Following injury/infection, epithelial cells release cytokines IL-25 and IL-33 which activate ILC2 cells to express IL-5, IL-9, IL-13, and potentially small amounts of IL-4 [69]. Following intranasal infection of mice with a recombinant influenza A virus, activated ILC2 accumulate in the lung and express not only IL-5, IL-9, PLX3397 IL-13 but also amphiregulin (Areg), the ligand for EGFR which drives epithelial cell proliferation and tissue repair [70]. In the context of an attenuated vaccine similar ILC2 activation and IL-13 expression will have a negative impact
upon the resulting quality and magnitude of the Th1 anti-viral response.
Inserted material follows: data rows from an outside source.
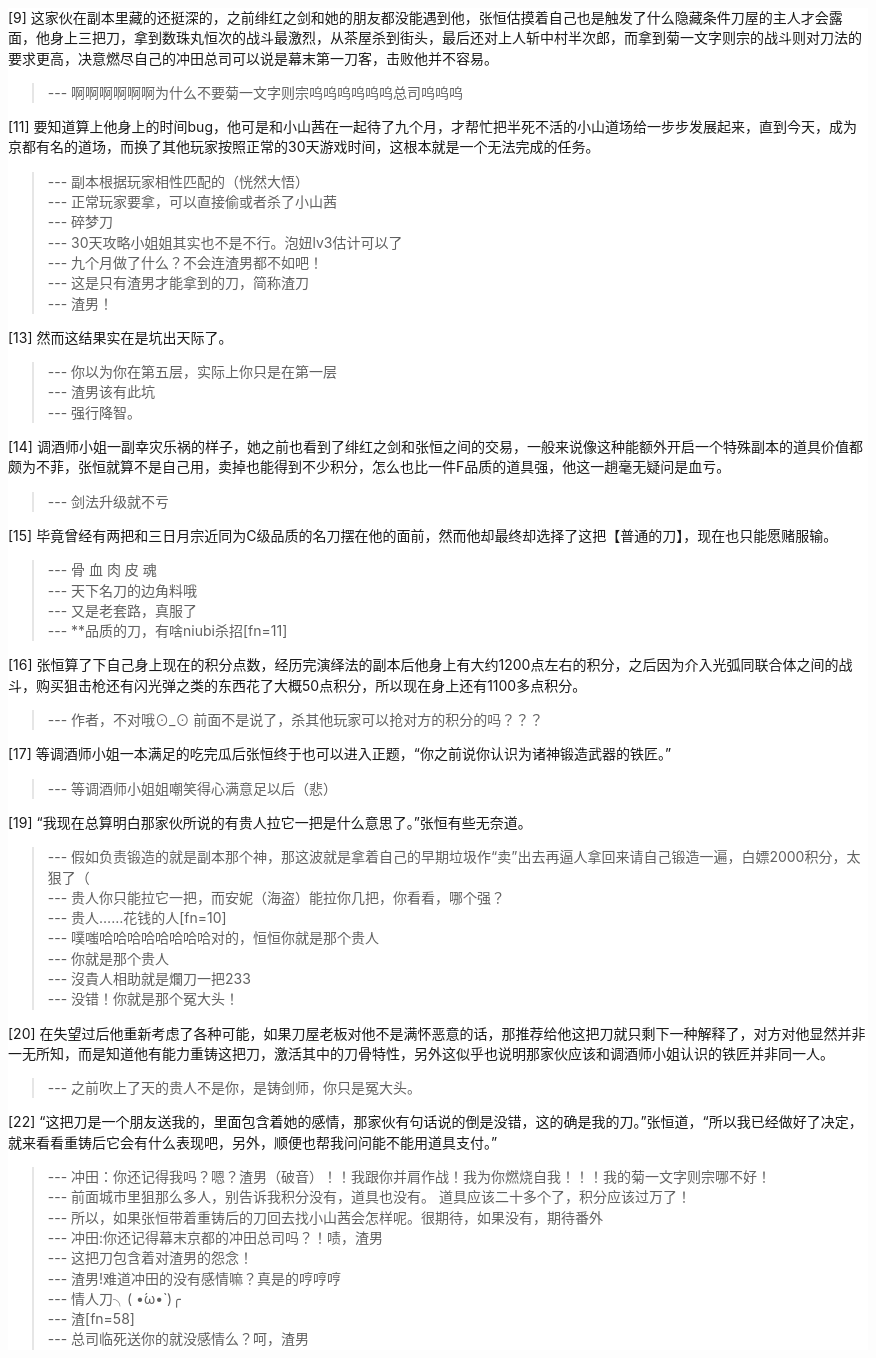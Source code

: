 [9] 这家伙在副本里藏的还挺深的，之前绯红之剑和她的朋友都没能遇到他，张恒估摸着自己也是触发了什么隐藏条件刀屋的主人才会露面，他身上三把刀，拿到数珠丸恒次的战斗最激烈，从茶屋杀到街头，最后还对上人斩中村半次郎，而拿到菊一文字则宗的战斗则对刀法的要求更高，决意燃尽自己的冲田总司可以说是幕末第一刀客，击败他并不容易。
>--- 啊啊啊啊啊啊为什么不要菊一文字则宗呜呜呜呜呜呜总司呜呜呜<br>

[11] 要知道算上他身上的时间bug，他可是和小山茜在一起待了九个月，才帮忙把半死不活的小山道场给一步步发展起来，直到今天，成为京都有名的道场，而换了其他玩家按照正常的30天游戏时间，这根本就是一个无法完成的任务。
>--- 副本根据玩家相性匹配的（恍然大悟）<br>
>--- 正常玩家要拿，可以直接偷或者杀了小山茜<br>
>--- 碎梦刀<br>
>--- 30天攻略小姐姐其实也不是不行。泡妞lv3估计可以了<br>
>--- 九个月做了什么？不会连渣男都不如吧！<br>
>--- 这是只有渣男才能拿到的刀，简称渣刀<br>
>--- 渣男！<br>

[13] 然而这结果实在是坑出天际了。
>--- 你以为你在第五层，实际上你只是在第一层<br>
>--- 渣男该有此坑<br>
>--- 强行降智。<br>

[14] 调酒师小姐一副幸灾乐祸的样子，她之前也看到了绯红之剑和张恒之间的交易，一般来说像这种能额外开启一个特殊副本的道具价值都颇为不菲，张恒就算不是自己用，卖掉也能得到不少积分，怎么也比一件F品质的道具强，他这一趟毫无疑问是血亏。
>--- 剑法升级就不亏<br>

[15] 毕竟曾经有两把和三日月宗近同为C级品质的名刀摆在他的面前，然而他却最终却选择了这把【普通的刀】，现在也只能愿赌服输。
>--- 骨 血 肉 皮 魂<br>
>--- 天下名刀的边角料哦<br>
>--- 又是老套路，真服了<br>
>--- **品质的刀，有啥niubi杀招[fn=11]<br>

[16] 张恒算了下自己身上现在的积分点数，经历完演绎法的副本后他身上有大约1200点左右的积分，之后因为介入光弧同联合体之间的战斗，购买狙击枪还有闪光弹之类的东西花了大概50点积分，所以现在身上还有1100多点积分。
>--- 作者，不对哦⊙_⊙ 前面不是说了，杀其他玩家可以抢对方的积分的吗？？？<br>

[17] 等调酒师小姐一本满足的吃完瓜后张恒终于也可以进入正题，“你之前说你认识为诸神锻造武器的铁匠。”
>--- 等调酒师小姐姐嘲笑得心满意足以后（悲）<br>

[19] “我现在总算明白那家伙所说的有贵人拉它一把是什么意思了。”张恒有些无奈道。
>--- 假如负责锻造的就是副本那个神，那这波就是拿着自己的早期垃圾作“卖”出去再逼人拿回来请自己锻造一遍，白嫖2000积分，太狠了（<br>
>--- 贵人你只能拉它一把，而安妮（海盗）能拉你几把，你看看，哪个强？<br>
>--- 贵人……花钱的人[fn=10]<br>
>--- 噗嗤哈哈哈哈哈哈哈哈对的，恒恒你就是那个贵人<br>
>--- 你就是那个贵人<br>
>--- 沒貴人相助就是爛刀一把233<br>
>--- 没错！你就是那个冤大头！<br>

[20] 在失望过后他重新考虑了各种可能，如果刀屋老板对他不是满怀恶意的话，那推荐给他这把刀就只剩下一种解释了，对方对他显然并非一无所知，而是知道他有能力重铸这把刀，激活其中的刀骨特性，另外这似乎也说明那家伙应该和调酒师小姐认识的铁匠并非同一人。
>--- 之前吹上了天的贵人不是你，是铸剑师，你只是冤大头。<br>

[22] “这把刀是一个朋友送我的，里面包含着她的感情，那家伙有句话说的倒是没错，这的确是我的刀。”张恒道，“所以我已经做好了决定，就来看看重铸后它会有什么表现吧，另外，顺便也帮我问问能不能用道具支付。”
>--- 冲田：你还记得我吗？嗯？渣男（破音）！！我跟你并肩作战！我为你燃烧自我！！！我的菊一文字则宗哪不好！<br>
>--- 前面城市里狙那么多人，别告诉我积分没有，道具也没有。 道具应该二十多个了，积分应该过万了！<br>
>--- 所以，如果张恒带着重铸后的刀回去找小山茜会怎样呢。很期待，如果没有，期待番外<br>
>--- 冲田:你还记得幕末京都的冲田总司吗？！啧，渣男<br>
>--- 这把刀包含着对渣男的怨念！<br>
>--- 渣男!难道冲田的没有感情嘛？真是的哼哼哼<br>
>--- 情人刀╮( •́ω•̀ )╭<br>
>--- 渣[fn=58]<br>
>--- 总司临死送你的就没感情么？呵，渣男<br>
Potential additional sources of IL-4 during innate responses may include stimulation of basophils [71] and activated iNKT2 cells [72]. Poxviruses devote a
large proportion of the genomic information to express factors that modulate and evade the host’s antiviral innate and adaptive immune responses [73]. Of particular relevance to this study are factors secreted from pox virus infected cells which modulate the balance of Th1 and Th2 immunity. VV is known to express Ibrutinib molecular weight soluble type-I and type-II IFN binding proteins which sequester IFN-α and IFN-γ, respectively [74] and [75] VV also expresses soluble high affinity decoy receptors for TNF-α, and IL-18 which bind and prevent these cytokines from interacting with the natural receptors [76] and [77]. Poxviruses apply significant resources into reducing the activity of these antiviral cytokines which are required for activation of type-1 ILC i.e. type-I IFNs and IL-18, or neutralise the major secreted antiviral products, i.e. IFN-γ, TNF-α. IL-18 is critical for strong antiviral Th1 immunity, indeed with IL-18−/− mice the immune response following poxvirus infection is screwed towards a Th2 Phosphoprotein phosphatase cytokine profile (enhanced IL-4 and IL-10), reduced cytotoxic NK and CD8+ T cell responses and enhanced populations of suppressive Treg cells
[78]. Recent studies have demonstrated that deletion of the MVA IL-18BP gene can significantly enhance the efficacy of MVA vectored vaccines with increases in the HIV specific CD8+ and CD4+ T cell populations following immunisation [79]. In conclusion, our data indicate that transiently neutralising of IL-13 activity specifically at the priming cell milieu can significantly improve the avidity of the resulting HIV specific CD8+ T cell responses. However, the transient co-neutralisation of both IL-4 and IL-13 activity at the vaccination site is greatly beneficial in the induction of both gag-specific IgG1 and IgG2a antibody immunity, unlike the IL-13Rα2 adjuvanted vaccine that only has the capacity to induce IgG1 antibodies while inhibiting IgG2a.